Record extracts START
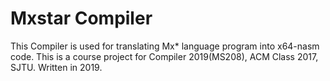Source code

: # Mxstar Compiler
This Compiler is used for translating Mx* language program into x64-nasm code.
This is a course project for Compiler 2019(MS208), ACM Class 2017, SJTU. Written in 2019.
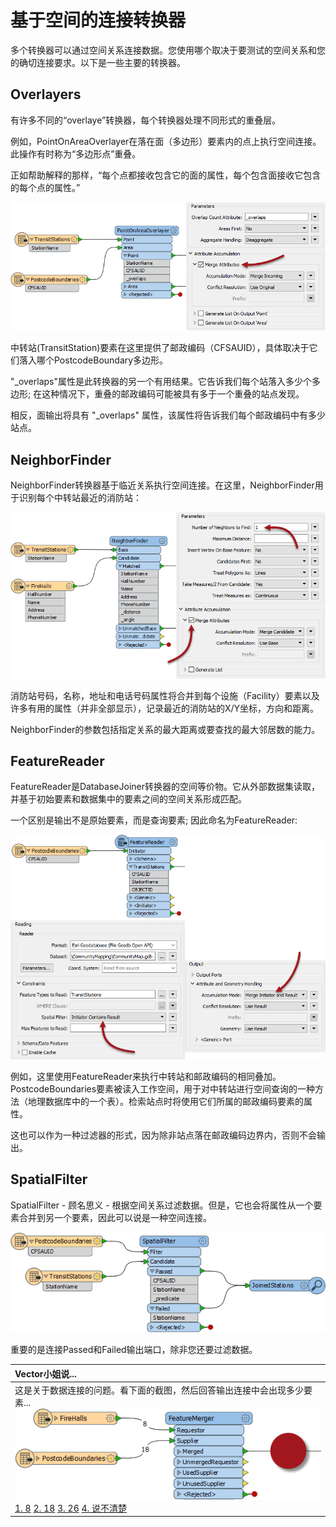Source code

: # 基于空间的连接转换器

多个转换器可以通过空间关系连接数据。您使用哪个取决于要测试的空间关系和您的确切连接要求。以下是一些主要的转换器。

## Overlayers

有许多不同的“overlaye”转换器，每个转换器处理不同形式的重叠层。

例如，PointOnAreaOverlayer在落在面（多边形）要素内的点上执行空间连接。此操作有时称为“多边形点”重叠。

正如帮助解释的那样，“每个点都接收包含它的面的属性，每个包含面接收它包含的每个点的属性。”

![](../../.gitbook/assets/img4.058.pointonareaoverlayeroncanvas.png)

中转站\(TransitStation\)要素在这里提供了邮政编码（CFSAUID），具体取决于它们落入哪个PostcodeBoundary多边形。

"\_overlaps"属性是此转换器的另一个有用结果。它告诉我们每个站落入多少个多边形; 在这种情况下，重叠的邮政编码可能被具有多于一个重叠的站点发现。

相反，面输出将具有 "\_overlaps" 属性，该属性将告诉我们每个邮政编码中有多少站点。

## NeighborFinder

NeighborFinder转换器基于临近关系执行空间连接。在这里，NeighborFinder用于识别每个中转站最近的消防站：

![](../../.gitbook/assets/img4.059.neighborfinderoncanvas.png)

消防站号码，名称，地址和电话号码属性将合并到每个设施（Facility）要素以及许多有用的属性（并非全部显示），记录最近的消防站的X/Y坐标，方向和距离。

NeighborFinder的参数包括指定关系的最大距离或要查找的最大邻居数的能力。

## FeatureReader

FeatureReader是DatabaseJoiner转换器的空间等价物。它从外部数据集读取，并基于初始要素和数据集中的要素之间的空间关系形成匹配。

一个区别是输出不是原始要素，而是查询要素; 因此命名为FeatureReader:

![](../../.gitbook/assets/img4.060.featurereaderoncanvas.png)

例如，这里使用FeatureReader来执行中转站和邮政编码的相同叠加。PostcodeBoundaries要素被读入工作空间，用于对中转站进行空间查询的一种方法（地理数据库中的一个表）。检索站点时将使用它们所属的邮政编码要素的属性。

这也可以作为一种过滤器的形式，因为除非站点落在邮政编码边界内，否则不会输出。

## SpatialFilter

SpatialFilter - 顾名思义 - 根据空间关系过滤数据。但是，它也会将属性从一个要素合并到另一个要素，因此可以说是一种空间连接。

![](../../.gitbook/assets/img4.060b.spatialfilterjoin.png)

重要的是连接Passed和Failed输出端口，除非您还要过滤数据。

|  Vector小姐说... |
| :--- |
|  这是关于数据连接的问题。看下面的截图，然后回答输出连接中会出现多少要素...  ![](../../.gitbook/assets/img4.061.featuremergerquestion.png)  [1. 8](http://52.73.3.37/fmedatastreaming/Manual/QAResponse2017.fmw?chapter=5&question=6&answer=1&DestDataset_TEXTLINE=C%3A%5CFMEOutput%5CQAResponse.html) [2. 18](http://52.73.3.37/fmedatastreaming/Manual/QAResponse2017.fmw?chapter=5&question=6&answer=2&DestDataset_TEXTLINE=C%3A%5CFMEOutput%5CQAResponse.html) [3. 26](http://52.73.3.37/fmedatastreaming/Manual/QAResponse2017.fmw?chapter=5&question=6&answer=3&DestDataset_TEXTLINE=C%3A%5CFMEOutput%5CQAResponse.html) [4. 说不清楚](http://52.73.3.37/fmedatastreaming/Manual/QAResponse2017.fmw?chapter=5&question=6&answer=4&DestDataset_TEXTLINE=C%3A%5CFMEOutput%5CQAResponse.html) |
Record extracts END
Restate each of the entries above word for word and skip every image.

Exercise response:
Source code

: # Mxstar Compiler
This Compiler is used for translating Mx* language program into x64-nasm code.
This is a course project for Compiler 2019(MS208), ACM Class 2017, SJTU. Written in 2019.
Source code

: # 基于空间的连接转换器

多个转换器可以通过空间关系连接数据。您使用哪个取决于要测试的空间关系和您的确切连接要求。以下是一些主要的转换器。

## Overlayers

有许多不同的“overlaye”转换器，每个转换器处理不同形式的重叠层。

例如，PointOnAreaOverlayer在落在面（多边形）要素内的点上执行空间连接。此操作有时称为“多边形点”重叠。

正如帮助解释的那样，“每个点都接收包含它的面的属性，每个包含面接收它包含的每个点的属性。”

![](../../.gitbook/assets/img4.058.pointonareaoverlayeroncanvas.png)

中转站\(TransitStation\)要素在这里提供了邮政编码（CFSAUID），具体取决于它们落入哪个PostcodeBoundary多边形。

"\_overlaps"属性是此转换器的另一个有用结果。它告诉我们每个站落入多少个多边形; 在这种情况下，重叠的邮政编码可能被具有多于一个重叠的站点发现。

相反，面输出将具有 "\_overlaps" 属性，该属性将告诉我们每个邮政编码中有多少站点。

## NeighborFinder

NeighborFinder转换器基于临近关系执行空间连接。在这里，NeighborFinder用于识别每个中转站最近的消防站：

![](../../.gitbook/assets/img4.059.neighborfinderoncanvas.png)

消防站号码，名称，地址和电话号码属性将合并到每个设施（Facility）要素以及许多有用的属性（并非全部显示），记录最近的消防站的X/Y坐标，方向和距离。

NeighborFinder的参数包括指定关系的最大距离或要查找的最大邻居数的能力。

## FeatureReader

FeatureReader是DatabaseJoiner转换器的空间等价物。它从外部数据集读取，并基于初始要素和数据集中的要素之间的空间关系形成匹配。

一个区别是输出不是原始要素，而是查询要素; 因此命名为FeatureReader:

![](../../.gitbook/assets/img4.060.featurereaderoncanvas.png)

例如，这里使用FeatureReader来执行中转站和邮政编码的相同叠加。PostcodeBoundaries要素被读入工作空间，用于对中转站进行空间查询的一种方法（地理数据库中的一个表）。检索站点时将使用它们所属的邮政编码要素的属性。

这也可以作为一种过滤器的形式，因为除非站点落在邮政编码边界内，否则不会输出。

## SpatialFilter

SpatialFilter - 顾名思义 - 根据空间关系过滤数据。但是，它也会将属性从一个要素合并到另一个要素，因此可以说是一种空间连接。

![](../../.gitbook/assets/img4.060b.spatialfilterjoin.png)

重要的是连接Passed和Failed输出端口，除非您还要过滤数据。

|  Vector小姐说... |
| :--- |
|  这是关于数据连接的问题。看下面的截图，然后回答输出连接中会出现多少要素...  ![](../../.gitbook/assets/img4.061.featuremergerquestion.png)  [1. 8](http://52.73.3.37/fmedatastreaming/Manual/QAResponse2017.fmw?chapter=5&question=6&answer=1&DestDataset_TEXTLINE=C%3A%5CFMEOutput%5CQAResponse.html) [2. 18](http://52.73.3.37/fmedatastreaming/Manual/QAResponse2017.fmw?chapter=5&question=6&answer=2&DestDataset_TEXTLINE=C%3A%5CFMEOutput%5CQAResponse.html) [3. 26](http://52.73.3.37/fmedatastreaming/Manual/QAResponse2017.fmw?chapter=5&question=6&answer=3&DestDataset_TEXTLINE=C%3A%5CFMEOutput%5CQAResponse.html) [4. 说不清楚](http://52.73.3.37/fmedatastreaming/Manual/QAResponse2017.fmw?chapter=5&question=6&answer=4&DestDataset_TEXTLINE=C%3A%5CFMEOutput%5CQAResponse.html) |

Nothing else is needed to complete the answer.